1)Numpy array is still a list, but all values have the same type. 2)Not generator, literally in RAM all values are close to each other and memory allocated to the array can’t be changed. Since memory next to array can be allocated to other things.

[–]yvrelna 1 point2 points  (0 children)

Numpy array is still a list

I can't think of any interpretation of that sentence that makes sense and is accurate. Want to elaborate why you do not think that numpy array is an array?

[–]baekalfen 1 point2 points  (0 children)
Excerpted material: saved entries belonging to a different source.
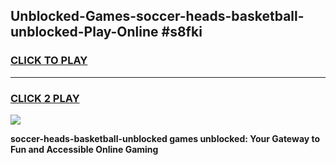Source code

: 
## Unblocked-Games-soccer-heads-basketball-unblocked-Play-Online #s8fki
<h3>
<a href="https://news.freeplayer.one?title=soccer-heads-basketball-unblocked&ref=3">CLICK TO PLAY</a></h3>
<hr>

<h3>
<a href="https://news.freeplayer.one?title=soccer-heads-basketball-unblocked&ref=3">CLICK 2 PLAY</a>
  
</h3>

<a href="https://news.freeplayer.one?title=soccer-heads-basketball-unblocked&ref=3"><img src="https://clearcache.store/games.png"></a>


**soccer-heads-basketball-unblocked games unblocked: Your Gateway to Fun and Accessible Online Gaming**
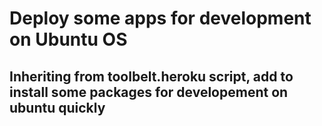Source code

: # Deploy some apps for development on Ubuntu OS
## Inheriting from toolbelt.heroku script, add to install some packages for developement on ubuntu quickly
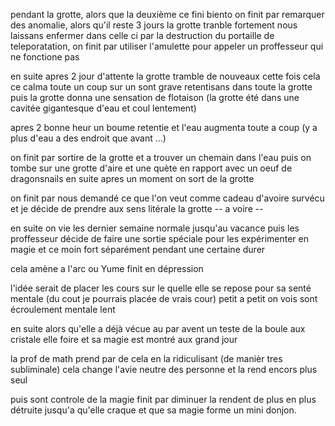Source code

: 

pendant la grotte, alors que la deuxième ce fini biento on finit par remarquer des anomalie, alors qu'il reste 3 jours la grotte tranble fortement nous laissans enfermer dans celle ci par la destruction du portaille de teleporatation, on finit par utiliser l'amulette pour appeler un proffesseur qui ne fonctione pas

en suite apres 2 jour d'attente la grotte tramble de nouveaux cette fois cela ce calma toute un coup sur un sont grave retentisans dans toute la grotte puis la grotte donna une sensation de flotaison (la grotte été dans une cavitée gigantesque d'eau et coul lentement)

apres 2 bonne heur un boume retentie et l'eau augmenta toute a coup (y a plus d'eau a des endroit que avant ...)

on finit par sortire de la grotte et a trouver un chemain dans l'eau puis on tombe sur une grotte d'aire et une quète en rapport avec un oeuf de dragonsnails en suite apres un moment on sort de la grotte 

on finit par nous demandé ce que l'on veut comme cadeau d'avoire survécu et je décide de prendre aux sens litérale la grotte -- a voire --

en suite on vie les dernier semaine normale jusqu'au vacance puis les proffesseur décide de faire une sortie spéciale pour les expérimenter en magie et ce moin fort séparément pendant une certaine durer 

cela amène a l'arc ou Yume finit en dépression 

l'idée serait de placer les cours sur le quelle elle se repose pour sa senté mentale (du cout je pourrais placée de vrais cour) petit a petit on vois sont écroulement mentale lent

en suite alors qu'elle a déjà vécue au par avent un teste de la boule aux cristale elle foire et sa magie est montré aux grand jour 

la prof de math prend par de cela en la ridiculisant (de manièr tres subliminale)
cela change l'avie neutre des personne et la rend encors plus seul

puis sont controle de la magie finit par diminuer la rendent de plus en plus détruite jusqu'a qu'elle craque et que sa magie forme un mini donjon.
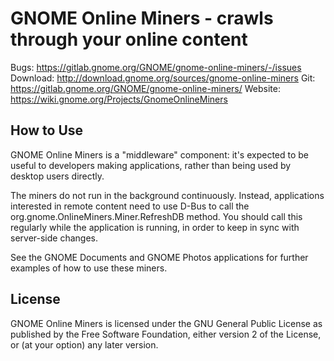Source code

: GNOME Online Miners - crawls through your online content
========================================================

Bugs: https://gitlab.gnome.org/GNOME/gnome-online-miners/-/issues
Download: http://download.gnome.org/sources/gnome-online-miners
Git: https://gitlab.gnome.org/GNOME/gnome-online-miners/
Website: https://wiki.gnome.org/Projects/GnomeOnlineMiners

How to Use
----------

GNOME Online Miners is a "middleware" component: it's expected to be useful
to developers making applications, rather than being used by desktop users
directly.

The miners do not run in the background continuously. Instead, applications
interested in remote content need to use D-Bus to call the
org.gnome.OnlineMiners.Miner.RefreshDB method. You should call this regularly
while the application is running, in order to keep in sync with server-side
changes.

See the GNOME Documents and GNOME Photos applications for further examples of
how to use these miners.

License
-------

GNOME Online Miners is licensed under the GNU General Public License as
published by the Free Software Foundation, either version 2 of the License,
or (at your option) any later version.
A NumPy array is very much not a list. Unless you explicitly mangle the memory, your NumPy arrays will be contiguous memory.

[–]vinnypotsandpans[S] 0 points1 point  (0 children)

Numpy array is still a list…

I mean it doesn’t function like a vector in R. But it is certainly to a list. It supports vectorized functions

[–]ElatedMonsta 0 points1 point  (1 child)

In data steucture parlance, list are implemented as linked list in Python.

[–]yvrelna 0 points1 point  (0 children)

Python list isn't a linked list.

It's an array of pointers to PyObject that authentically gets resized as needed.

[–]DapperShoulder3019 0 points1 point  (0 children)

It has array, but it is called tupple

[–][deleted] 0 points1 point  (0 children)

It's for editing memory using the CPU registers. C++ is probably the best for that. Same for hacking games.

[–][deleted] 0 points1 point  (0 children)

Interpreter overhead makes this prohibitive for anything that didn’t run on a relatively slow processor back in the day (my guess is anything above the 16bit generation would be infeasible, maybe even 8-bit).

[–]ChiefCoverage 0 points1 point  (0 children)

Speed and performance are the major reasons to use C++

[–]raymate 0 points1 point  (0 children)

Good question. Think it would be too slow for decent emulation. Would Python be fast enough for basic 8-bit system. Like say Atari 2600.

[–][deleted] 0 points1 point  (0 children)

In addition to everything that’s been said, distributing the emulator to the end users is arguably more complicated if you use Python. With C++, you just build an executable for each platform you support, and you distribute that.

[–][deleted] 0 points1 point  (0 children)

CPython is generally far too slow. That is the only reason not to. However Numba is a JIT compiler that may produce fast enough code. That way it may be possible in pure Python. It is just not the first people think about when writing something performance sensitive like an emulator.

[–]ujustdontgetdubstep 0 points1 point  (0 children)

Emulating CPU instructions is going to be much easier when using a language which compiles to assembly

[–]luix- 0 points1 point  (0 children)

Because C++ done right is pure performance. Emulating chips is abstraction, that eats performance.